Apple’s iPhoto Makes It Way Too Easy To Delete Your Entire Flickr Library - alexandros
http://www.techcrunch.com/2009/10/15/apples-iphoto-makes-it-way-too-easy-to-delete-your-entire-flickr-library/
======
thwarted
I wonder how much these kinds of "mistakes" come from trying to create a
paradigm where it looks like there is only one copy of something in a world
where users are already used to the fact that computers are copying machines
by nature (your friends can not technically view your photos unless you upload
them to flickr (provides flickr a copy), and the user downloads them from
flickr (makes a copy to the user)). Similarly, you don't necessarily delete
something off your iPod, you remove it from your iTunes library. The various
players you have for music interface with your iTunes library, they
conceptually don't read individual files (even though they technically do,
that's how disconnected operation currently _has_ to work). The syncing helps
make things appear to have transparent access. You have one address book, the
syncing between discreet devices happens in the background to support the
illusion of a single instance. Time Machine is similar, in that there is a
conceptual presentation that you're looking at the same file at different
points in time, not that there are multiple files each containing different
versions of the same conceptual content (even though it actually needs to
_copy_ a file to make a backup, even if it does some tricks by using hardlinks
and is COW (I don't know the internals of TM)).

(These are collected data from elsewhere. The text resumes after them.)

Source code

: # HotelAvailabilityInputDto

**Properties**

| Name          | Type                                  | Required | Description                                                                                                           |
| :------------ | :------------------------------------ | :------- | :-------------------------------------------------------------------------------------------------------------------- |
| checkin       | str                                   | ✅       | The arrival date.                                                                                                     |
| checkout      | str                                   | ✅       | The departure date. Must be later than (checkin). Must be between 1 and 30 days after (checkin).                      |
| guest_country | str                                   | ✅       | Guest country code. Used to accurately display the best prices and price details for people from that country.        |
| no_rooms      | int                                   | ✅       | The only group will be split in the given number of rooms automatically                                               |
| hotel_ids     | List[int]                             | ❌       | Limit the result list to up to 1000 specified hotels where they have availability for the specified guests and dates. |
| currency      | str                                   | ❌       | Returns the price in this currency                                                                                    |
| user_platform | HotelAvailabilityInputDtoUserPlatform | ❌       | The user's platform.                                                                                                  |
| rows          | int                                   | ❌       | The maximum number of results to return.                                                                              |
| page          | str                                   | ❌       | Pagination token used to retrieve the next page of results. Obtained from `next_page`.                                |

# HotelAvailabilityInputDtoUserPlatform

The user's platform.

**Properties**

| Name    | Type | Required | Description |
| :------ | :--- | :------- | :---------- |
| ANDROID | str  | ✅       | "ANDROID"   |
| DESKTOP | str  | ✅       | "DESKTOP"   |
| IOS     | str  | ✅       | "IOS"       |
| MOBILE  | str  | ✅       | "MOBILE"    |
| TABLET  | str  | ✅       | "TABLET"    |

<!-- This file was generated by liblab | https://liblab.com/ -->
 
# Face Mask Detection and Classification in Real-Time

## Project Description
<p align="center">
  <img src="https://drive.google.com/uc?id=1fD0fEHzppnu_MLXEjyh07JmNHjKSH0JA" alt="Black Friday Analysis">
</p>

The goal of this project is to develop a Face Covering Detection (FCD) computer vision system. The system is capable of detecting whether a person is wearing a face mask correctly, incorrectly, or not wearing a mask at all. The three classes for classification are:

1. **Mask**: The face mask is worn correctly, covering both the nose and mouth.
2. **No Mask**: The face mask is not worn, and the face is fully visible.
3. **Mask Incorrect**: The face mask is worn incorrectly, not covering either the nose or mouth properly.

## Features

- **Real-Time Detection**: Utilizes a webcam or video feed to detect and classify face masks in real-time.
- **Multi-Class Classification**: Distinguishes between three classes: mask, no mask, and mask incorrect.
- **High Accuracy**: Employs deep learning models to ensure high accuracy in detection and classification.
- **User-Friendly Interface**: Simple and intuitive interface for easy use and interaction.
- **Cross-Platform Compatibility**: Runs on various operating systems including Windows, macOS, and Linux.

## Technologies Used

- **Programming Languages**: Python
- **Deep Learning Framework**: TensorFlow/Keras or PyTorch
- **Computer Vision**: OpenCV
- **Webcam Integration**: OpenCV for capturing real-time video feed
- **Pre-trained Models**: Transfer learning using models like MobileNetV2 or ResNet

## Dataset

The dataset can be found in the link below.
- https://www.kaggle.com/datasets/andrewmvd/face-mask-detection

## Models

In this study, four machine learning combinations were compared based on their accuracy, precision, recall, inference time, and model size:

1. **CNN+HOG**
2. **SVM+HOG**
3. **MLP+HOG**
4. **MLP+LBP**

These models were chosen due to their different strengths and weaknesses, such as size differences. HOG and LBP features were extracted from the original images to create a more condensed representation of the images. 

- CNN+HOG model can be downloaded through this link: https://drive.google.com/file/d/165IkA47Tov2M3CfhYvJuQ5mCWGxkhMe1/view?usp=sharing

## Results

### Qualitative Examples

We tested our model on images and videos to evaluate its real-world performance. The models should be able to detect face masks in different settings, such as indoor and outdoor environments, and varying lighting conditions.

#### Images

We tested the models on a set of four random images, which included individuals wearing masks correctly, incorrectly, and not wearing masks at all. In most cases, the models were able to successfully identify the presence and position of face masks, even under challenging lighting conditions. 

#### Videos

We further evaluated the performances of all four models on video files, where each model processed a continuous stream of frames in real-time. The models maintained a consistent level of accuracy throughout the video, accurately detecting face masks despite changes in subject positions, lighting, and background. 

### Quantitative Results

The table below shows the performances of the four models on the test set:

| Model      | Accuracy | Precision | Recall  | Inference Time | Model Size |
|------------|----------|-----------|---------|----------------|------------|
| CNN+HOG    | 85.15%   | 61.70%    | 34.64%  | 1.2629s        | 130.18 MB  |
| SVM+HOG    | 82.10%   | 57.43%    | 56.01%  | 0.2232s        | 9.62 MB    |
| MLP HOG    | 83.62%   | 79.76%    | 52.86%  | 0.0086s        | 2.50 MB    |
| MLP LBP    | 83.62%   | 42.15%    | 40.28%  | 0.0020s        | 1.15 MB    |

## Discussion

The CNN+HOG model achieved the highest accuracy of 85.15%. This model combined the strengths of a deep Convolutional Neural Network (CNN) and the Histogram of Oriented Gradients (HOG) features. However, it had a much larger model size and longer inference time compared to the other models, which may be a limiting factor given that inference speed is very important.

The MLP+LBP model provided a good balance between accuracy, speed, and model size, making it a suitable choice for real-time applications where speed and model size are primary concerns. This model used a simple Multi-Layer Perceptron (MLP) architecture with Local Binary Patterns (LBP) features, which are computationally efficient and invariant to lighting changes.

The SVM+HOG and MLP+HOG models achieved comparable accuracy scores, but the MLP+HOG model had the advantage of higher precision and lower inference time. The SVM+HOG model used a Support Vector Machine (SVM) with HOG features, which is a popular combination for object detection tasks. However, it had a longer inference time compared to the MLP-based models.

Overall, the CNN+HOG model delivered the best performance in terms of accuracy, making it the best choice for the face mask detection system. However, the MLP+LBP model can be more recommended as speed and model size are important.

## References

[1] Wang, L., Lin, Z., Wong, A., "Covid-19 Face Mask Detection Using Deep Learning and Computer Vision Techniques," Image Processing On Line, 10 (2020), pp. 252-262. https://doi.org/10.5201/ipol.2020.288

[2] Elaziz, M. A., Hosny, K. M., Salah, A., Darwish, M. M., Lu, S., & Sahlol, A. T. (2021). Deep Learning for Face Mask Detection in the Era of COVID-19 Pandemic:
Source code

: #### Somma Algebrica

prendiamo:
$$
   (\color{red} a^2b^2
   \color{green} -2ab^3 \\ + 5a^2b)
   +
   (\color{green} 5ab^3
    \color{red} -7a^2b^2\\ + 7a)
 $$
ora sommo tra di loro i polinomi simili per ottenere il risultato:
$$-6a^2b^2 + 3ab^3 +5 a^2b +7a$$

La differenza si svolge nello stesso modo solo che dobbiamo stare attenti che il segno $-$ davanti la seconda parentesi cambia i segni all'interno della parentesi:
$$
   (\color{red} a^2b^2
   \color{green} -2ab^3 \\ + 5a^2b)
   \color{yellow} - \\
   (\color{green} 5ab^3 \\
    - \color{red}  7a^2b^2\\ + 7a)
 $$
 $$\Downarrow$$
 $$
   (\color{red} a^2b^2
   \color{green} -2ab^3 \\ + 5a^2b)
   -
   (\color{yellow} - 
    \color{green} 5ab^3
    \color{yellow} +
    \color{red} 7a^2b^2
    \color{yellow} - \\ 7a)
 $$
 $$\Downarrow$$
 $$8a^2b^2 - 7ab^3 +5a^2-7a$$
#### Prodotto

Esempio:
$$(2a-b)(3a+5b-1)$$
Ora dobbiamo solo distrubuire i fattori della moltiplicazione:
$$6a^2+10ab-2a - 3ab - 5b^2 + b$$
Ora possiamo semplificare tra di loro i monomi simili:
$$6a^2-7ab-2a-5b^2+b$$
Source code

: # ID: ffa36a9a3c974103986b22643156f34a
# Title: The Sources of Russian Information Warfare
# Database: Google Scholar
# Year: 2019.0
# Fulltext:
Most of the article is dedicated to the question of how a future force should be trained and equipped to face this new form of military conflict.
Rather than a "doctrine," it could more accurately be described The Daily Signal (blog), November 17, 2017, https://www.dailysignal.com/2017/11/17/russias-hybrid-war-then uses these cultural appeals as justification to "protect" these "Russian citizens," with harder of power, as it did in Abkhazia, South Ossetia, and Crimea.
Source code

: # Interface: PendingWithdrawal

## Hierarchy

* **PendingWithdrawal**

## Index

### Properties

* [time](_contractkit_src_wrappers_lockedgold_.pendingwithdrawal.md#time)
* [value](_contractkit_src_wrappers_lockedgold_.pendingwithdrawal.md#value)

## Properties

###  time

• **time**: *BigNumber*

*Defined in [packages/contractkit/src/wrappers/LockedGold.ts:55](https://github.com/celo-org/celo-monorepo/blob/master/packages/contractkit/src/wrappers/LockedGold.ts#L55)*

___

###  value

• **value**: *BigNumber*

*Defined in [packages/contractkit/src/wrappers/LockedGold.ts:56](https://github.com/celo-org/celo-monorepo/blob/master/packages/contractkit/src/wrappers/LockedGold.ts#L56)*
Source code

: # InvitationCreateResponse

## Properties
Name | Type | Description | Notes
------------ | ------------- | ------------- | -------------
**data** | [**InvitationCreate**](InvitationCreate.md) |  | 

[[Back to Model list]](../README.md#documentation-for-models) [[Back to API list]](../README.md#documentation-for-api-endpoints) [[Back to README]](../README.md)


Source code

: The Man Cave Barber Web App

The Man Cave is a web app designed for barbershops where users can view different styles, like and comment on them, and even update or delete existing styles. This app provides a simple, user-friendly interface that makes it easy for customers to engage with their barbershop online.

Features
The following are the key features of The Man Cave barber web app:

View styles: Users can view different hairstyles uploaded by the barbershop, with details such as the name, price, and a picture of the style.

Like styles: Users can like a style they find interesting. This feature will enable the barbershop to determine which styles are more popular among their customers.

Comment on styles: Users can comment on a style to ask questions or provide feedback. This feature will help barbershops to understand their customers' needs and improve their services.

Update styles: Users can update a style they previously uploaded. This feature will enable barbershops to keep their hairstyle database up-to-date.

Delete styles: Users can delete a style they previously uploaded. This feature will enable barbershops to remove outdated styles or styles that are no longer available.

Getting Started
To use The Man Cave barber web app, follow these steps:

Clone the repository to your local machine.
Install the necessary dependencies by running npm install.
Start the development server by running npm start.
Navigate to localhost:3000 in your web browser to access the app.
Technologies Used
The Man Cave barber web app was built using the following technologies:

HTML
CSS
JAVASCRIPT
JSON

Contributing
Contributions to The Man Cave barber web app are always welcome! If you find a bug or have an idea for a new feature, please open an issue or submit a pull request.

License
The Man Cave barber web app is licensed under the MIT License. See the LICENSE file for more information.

Unfortunately, this goes against the majority of computer users' experience.
While that's a good mapping to real-world physical devices, it doesn't work
for things that are stored in distinct files. When I take a picture with my
digital camera, it is stored on the camera. Now I copy it to my computer, and
there are two instances. Now I upload it to flickr, and I still have the other
two copies: I don't _need_ to go to flickr to view the image. Vs address book
entries, which are not usually stored in distinct files and have not
traditionally been moved around and copied like files (UIs that do as an
useful * extension* not withstanding), so the concept of keeping all data in
sync is more natural to users.

------
jws
OMG! If you tell your software to remove a photo from flickr, it does! After
first telling you it is doing exactly that and asking for confirmation. All
you have left is the original copy on your computer, which you could just
stick back up on flickr if you wanted to. Oh the humanity.

I look forward to the day when we can have personal source site downmods in
Hacker News.

------
GHFigs
Product using interface metaphor A syncs with product using interface metaphor
B. Result: user confusion, user error, user complaints.